[Dataset entries]
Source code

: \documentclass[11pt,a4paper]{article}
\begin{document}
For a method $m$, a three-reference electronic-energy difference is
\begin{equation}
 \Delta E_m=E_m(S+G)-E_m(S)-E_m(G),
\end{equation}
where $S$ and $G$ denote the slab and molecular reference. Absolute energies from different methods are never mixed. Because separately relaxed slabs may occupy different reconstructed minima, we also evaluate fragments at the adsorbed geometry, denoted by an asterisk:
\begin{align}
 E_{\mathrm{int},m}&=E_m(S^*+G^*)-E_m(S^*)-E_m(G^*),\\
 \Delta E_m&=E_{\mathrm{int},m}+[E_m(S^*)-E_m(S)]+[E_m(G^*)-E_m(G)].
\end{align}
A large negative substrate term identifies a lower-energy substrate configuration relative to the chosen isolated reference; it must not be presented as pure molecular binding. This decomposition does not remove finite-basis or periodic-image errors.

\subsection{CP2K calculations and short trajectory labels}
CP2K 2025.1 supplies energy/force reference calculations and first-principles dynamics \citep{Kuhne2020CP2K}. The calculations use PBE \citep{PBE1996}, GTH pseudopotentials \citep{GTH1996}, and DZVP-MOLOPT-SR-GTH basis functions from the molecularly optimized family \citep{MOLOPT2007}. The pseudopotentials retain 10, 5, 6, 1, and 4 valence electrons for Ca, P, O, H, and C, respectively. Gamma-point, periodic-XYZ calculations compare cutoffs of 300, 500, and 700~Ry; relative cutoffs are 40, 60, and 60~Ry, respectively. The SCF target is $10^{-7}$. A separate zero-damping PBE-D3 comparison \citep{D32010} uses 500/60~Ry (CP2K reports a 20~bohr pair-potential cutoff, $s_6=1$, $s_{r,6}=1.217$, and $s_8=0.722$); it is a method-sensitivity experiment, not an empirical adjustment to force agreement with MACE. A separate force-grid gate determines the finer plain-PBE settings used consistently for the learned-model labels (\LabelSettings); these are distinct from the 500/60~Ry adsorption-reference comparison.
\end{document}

--- Directions ---
Your answer should hold every line of the entries that contains the string "labels".

--- Task output ---
\subsection{CP2K calculations and short trajectory labels}
CP2K 2025.1 supplies energy/force reference calculations and first-principles dynamics \citep{Kuhne2020CP2K}. The calculations use PBE \citep{PBE1996}, GTH pseudopotentials \citep{GTH1996}, and DZVP-MOLOPT-SR-GTH basis functions from the molecularly optimized family \citep{MOLOPT2007}. The pseudopotentials retain 10, 5, 6, 1, and 4 valence electrons for Ca, P, O, H, and C, respectively. Gamma-point, periodic-XYZ calculations compare cutoffs of 300, 500, and 700~Ry; relative cutoffs are 40, 60, and 60~Ry, respectively. The SCF target is $10^{-7}$. A separate zero-damping PBE-D3 comparison \citep{D32010} uses 500/60~Ry (CP2K reports a 20~bohr pair-potential cutoff, $s_6=1$, $s_{r,6}=1.217$, and $s_8=0.722$); it is a method-sensitivity experiment, not an empirical adjustment to force agreement with MACE. A separate force-grid gate determines the finer plain-PBE settings used consistently for the learned-model labels (\LabelSettings); these are distinct from the 500/60~Ry adsorption-reference comparison.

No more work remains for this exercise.